═════ SUPPLIED RECORDS ═════

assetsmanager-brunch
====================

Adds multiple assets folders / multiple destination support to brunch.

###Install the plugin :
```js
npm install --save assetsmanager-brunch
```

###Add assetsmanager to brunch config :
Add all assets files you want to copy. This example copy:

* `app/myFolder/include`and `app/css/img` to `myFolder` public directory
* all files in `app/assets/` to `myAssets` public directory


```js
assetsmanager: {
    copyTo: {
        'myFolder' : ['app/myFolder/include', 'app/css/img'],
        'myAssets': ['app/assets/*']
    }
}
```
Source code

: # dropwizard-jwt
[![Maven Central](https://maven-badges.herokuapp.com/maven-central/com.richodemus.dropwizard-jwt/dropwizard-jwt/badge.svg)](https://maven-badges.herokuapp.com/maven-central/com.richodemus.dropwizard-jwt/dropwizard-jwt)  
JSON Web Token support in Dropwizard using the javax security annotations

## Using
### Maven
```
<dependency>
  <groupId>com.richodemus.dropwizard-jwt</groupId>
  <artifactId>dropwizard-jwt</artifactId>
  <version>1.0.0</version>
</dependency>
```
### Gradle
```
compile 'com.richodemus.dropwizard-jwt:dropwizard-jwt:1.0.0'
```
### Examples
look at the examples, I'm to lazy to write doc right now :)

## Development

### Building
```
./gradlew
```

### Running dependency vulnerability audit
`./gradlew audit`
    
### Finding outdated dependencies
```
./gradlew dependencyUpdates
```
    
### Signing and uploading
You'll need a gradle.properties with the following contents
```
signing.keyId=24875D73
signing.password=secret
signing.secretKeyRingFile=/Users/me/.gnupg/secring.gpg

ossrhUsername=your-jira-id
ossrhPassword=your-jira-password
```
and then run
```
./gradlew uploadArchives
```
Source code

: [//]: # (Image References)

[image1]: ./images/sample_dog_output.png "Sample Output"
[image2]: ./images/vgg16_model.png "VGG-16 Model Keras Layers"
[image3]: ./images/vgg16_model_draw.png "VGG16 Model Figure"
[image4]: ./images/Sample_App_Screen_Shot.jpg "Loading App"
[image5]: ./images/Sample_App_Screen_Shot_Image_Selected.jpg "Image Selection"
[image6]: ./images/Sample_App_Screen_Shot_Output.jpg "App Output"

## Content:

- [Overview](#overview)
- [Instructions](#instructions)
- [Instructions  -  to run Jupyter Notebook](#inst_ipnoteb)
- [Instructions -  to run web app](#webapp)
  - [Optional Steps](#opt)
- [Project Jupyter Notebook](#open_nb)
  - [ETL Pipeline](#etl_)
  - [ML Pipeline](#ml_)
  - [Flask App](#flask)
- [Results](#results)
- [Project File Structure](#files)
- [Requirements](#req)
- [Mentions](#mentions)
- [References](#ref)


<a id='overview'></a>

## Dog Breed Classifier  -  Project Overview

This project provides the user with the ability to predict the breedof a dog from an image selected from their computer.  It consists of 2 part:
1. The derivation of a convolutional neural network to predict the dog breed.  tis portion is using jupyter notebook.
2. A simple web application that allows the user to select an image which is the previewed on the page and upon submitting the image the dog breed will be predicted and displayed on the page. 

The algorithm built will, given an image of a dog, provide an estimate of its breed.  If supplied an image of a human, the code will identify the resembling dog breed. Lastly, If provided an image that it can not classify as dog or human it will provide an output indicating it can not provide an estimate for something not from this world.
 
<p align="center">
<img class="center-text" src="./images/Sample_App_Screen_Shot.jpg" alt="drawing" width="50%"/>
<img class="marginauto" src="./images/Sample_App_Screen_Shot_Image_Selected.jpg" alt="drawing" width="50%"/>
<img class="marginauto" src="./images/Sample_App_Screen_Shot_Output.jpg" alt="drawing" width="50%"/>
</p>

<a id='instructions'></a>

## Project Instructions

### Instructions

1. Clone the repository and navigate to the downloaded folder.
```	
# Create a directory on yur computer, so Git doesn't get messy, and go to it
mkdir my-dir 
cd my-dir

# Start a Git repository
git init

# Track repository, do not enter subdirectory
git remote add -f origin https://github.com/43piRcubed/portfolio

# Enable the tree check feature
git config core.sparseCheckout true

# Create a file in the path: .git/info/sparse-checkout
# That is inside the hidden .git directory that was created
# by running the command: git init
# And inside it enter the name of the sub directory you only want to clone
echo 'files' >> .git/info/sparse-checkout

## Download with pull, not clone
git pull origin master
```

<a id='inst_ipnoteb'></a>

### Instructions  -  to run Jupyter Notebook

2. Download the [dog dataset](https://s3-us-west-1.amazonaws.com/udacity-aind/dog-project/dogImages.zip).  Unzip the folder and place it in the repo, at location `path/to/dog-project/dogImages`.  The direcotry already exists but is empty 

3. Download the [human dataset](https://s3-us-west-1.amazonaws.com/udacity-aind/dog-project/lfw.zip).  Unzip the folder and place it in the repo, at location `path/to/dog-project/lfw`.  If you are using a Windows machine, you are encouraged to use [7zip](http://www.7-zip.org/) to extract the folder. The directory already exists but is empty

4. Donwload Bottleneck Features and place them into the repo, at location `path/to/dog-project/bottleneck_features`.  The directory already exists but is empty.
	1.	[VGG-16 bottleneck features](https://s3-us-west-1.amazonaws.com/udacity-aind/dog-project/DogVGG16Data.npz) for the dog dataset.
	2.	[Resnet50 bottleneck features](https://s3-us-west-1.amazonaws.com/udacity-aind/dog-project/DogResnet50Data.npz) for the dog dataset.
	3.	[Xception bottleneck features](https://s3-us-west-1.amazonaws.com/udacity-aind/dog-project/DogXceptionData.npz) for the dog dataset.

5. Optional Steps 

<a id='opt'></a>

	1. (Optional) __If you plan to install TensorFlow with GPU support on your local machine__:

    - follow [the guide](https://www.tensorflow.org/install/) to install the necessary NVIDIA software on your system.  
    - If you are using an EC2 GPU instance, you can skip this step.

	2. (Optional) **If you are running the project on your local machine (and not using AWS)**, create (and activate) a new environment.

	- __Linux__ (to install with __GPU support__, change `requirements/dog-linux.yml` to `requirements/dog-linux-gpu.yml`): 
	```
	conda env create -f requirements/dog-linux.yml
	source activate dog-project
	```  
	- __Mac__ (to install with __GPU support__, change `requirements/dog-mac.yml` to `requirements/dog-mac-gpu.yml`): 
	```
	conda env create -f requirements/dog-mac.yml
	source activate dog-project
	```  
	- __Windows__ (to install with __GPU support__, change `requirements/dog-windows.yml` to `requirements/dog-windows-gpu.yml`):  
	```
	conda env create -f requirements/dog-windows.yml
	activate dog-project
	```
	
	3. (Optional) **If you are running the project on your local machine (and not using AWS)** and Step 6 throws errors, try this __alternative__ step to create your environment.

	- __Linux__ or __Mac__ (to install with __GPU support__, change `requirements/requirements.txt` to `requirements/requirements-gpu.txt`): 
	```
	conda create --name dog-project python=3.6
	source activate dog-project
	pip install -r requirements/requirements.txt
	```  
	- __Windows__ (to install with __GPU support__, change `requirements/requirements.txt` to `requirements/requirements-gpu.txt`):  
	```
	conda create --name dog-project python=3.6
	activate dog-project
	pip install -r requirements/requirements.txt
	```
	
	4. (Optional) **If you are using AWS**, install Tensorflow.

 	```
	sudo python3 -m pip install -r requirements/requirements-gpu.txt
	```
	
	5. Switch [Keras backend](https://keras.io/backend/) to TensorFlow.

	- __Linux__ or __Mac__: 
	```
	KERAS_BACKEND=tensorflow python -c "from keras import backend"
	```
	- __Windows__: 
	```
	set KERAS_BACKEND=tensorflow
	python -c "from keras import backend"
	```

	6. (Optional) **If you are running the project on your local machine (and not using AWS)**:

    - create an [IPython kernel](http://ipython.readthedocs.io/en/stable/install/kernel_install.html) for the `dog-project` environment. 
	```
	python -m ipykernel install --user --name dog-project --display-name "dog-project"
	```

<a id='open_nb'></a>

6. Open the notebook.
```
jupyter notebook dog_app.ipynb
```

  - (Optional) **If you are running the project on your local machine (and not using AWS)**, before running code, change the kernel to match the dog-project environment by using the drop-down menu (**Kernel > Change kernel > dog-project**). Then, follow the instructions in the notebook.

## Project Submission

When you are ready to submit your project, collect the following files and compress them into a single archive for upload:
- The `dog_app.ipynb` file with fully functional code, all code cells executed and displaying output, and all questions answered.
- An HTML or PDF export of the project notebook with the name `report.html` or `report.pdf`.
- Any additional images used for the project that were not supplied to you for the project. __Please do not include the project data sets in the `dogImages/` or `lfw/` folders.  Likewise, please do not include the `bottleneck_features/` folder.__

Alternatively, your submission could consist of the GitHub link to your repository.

═════

### WHAT TO DO:
Only the lines above from the one with "### Running dependency vulnerability audit" through the one with "1. The derivation" should be duplicated, character for character.

### THE COMPLETED TASK:
### Running dependency vulnerability audit
`./gradlew audit`
    
### Finding outdated dependencies
```
./gradlew dependencyUpdates
```
    
### Signing and uploading
You'll need a gradle.properties with the following contents
```
signing.keyId=24875D73
signing.password=secret
signing.secretKeyRingFile=/Users/me/.gnupg/secring.gpg

ossrhUsername=your-jira-id
ossrhPassword=your-jira-password
```
and then run
```
./gradlew uploadArchives
```
Source code

: [//]: # (Image References)

[image1]: ./images/sample_dog_output.png "Sample Output"
[image2]: ./images/vgg16_model.png "VGG-16 Model Keras Layers"
[image3]: ./images/vgg16_model_draw.png "VGG16 Model Figure"
[image4]: ./images/Sample_App_Screen_Shot.jpg "Loading App"
[image5]: ./images/Sample_App_Screen_Shot_Image_Selected.jpg "Image Selection"
[image6]: ./images/Sample_App_Screen_Shot_Output.jpg "App Output"

## Content:

- [Overview](#overview)
- [Instructions](#instructions)
- [Instructions  -  to run Jupyter Notebook](#inst_ipnoteb)
- [Instructions -  to run web app](#webapp)
  - [Optional Steps](#opt)
- [Project Jupyter Notebook](#open_nb)
  - [ETL Pipeline](#etl_)
  - [ML Pipeline](#ml_)
  - [Flask App](#flask)
- [Results](#results)
- [Project File Structure](#files)
- [Requirements](#req)
- [Mentions](#mentions)
- [References](#ref)


<a id='overview'></a>

## Dog Breed Classifier  -  Project Overview

This project provides the user with the ability to predict the breedof a dog from an image selected from their computer.  It consists of 2 part:
1. The derivation of a convolutional neural network to predict the dog breed.  tis portion is using jupyter notebook.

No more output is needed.